[EXTRACTED DATA Boundary: Start]

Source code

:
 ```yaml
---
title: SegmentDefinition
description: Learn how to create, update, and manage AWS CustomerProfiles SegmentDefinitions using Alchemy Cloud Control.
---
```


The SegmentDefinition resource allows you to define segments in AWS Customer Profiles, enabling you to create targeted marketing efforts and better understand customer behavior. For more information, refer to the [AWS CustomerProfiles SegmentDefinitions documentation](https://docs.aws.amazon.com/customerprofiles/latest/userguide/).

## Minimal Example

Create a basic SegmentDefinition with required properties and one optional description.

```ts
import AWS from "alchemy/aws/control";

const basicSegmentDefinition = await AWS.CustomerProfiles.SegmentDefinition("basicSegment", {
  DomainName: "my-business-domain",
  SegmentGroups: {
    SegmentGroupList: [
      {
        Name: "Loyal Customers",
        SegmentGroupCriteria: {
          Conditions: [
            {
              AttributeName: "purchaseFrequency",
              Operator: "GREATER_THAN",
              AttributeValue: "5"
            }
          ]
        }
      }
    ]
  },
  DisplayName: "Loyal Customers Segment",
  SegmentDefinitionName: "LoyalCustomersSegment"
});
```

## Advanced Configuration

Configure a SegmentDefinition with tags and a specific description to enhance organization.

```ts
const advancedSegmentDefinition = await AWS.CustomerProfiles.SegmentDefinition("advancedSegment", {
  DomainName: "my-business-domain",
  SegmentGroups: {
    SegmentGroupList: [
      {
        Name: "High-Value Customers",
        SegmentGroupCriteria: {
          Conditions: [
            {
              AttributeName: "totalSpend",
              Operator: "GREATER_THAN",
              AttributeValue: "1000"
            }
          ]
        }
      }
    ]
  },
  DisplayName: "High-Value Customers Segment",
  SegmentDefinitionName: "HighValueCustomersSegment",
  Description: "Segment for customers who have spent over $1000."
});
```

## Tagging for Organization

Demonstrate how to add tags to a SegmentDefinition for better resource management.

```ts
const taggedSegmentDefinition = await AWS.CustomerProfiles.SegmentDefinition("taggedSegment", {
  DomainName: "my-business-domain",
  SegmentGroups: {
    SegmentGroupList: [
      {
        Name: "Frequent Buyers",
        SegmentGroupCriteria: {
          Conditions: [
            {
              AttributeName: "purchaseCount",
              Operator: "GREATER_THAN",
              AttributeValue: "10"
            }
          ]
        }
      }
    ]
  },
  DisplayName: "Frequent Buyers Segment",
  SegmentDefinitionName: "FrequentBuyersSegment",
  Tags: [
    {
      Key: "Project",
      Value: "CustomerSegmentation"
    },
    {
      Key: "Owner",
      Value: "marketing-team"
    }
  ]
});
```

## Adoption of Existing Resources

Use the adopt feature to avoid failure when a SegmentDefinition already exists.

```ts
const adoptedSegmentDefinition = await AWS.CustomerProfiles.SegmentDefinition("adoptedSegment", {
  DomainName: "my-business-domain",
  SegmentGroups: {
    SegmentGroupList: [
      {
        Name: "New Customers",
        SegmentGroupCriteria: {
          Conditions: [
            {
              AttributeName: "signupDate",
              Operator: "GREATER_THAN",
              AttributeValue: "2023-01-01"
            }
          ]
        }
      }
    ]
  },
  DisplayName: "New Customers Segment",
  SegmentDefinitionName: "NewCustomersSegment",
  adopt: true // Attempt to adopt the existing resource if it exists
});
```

[EXTRACTED DATA Boundary: End]

Lines after the one containing "## Minimal Example" are not part of the task. Output the entries exactly from their first line through that one.

Source code

:
 ```yaml
---
title: SegmentDefinition
description: Learn how to create, update, and manage AWS CustomerProfiles SegmentDefinitions using Alchemy Cloud Control.
---
```


The SegmentDefinition resource allows you to define segments in AWS Customer Profiles, enabling you to create targeted marketing efforts and better understand customer behavior. For more information, refer to the [AWS CustomerProfiles SegmentDefinitions documentation](https://docs.aws.amazon.com/customerprofiles/latest/userguide/).

## Minimal Example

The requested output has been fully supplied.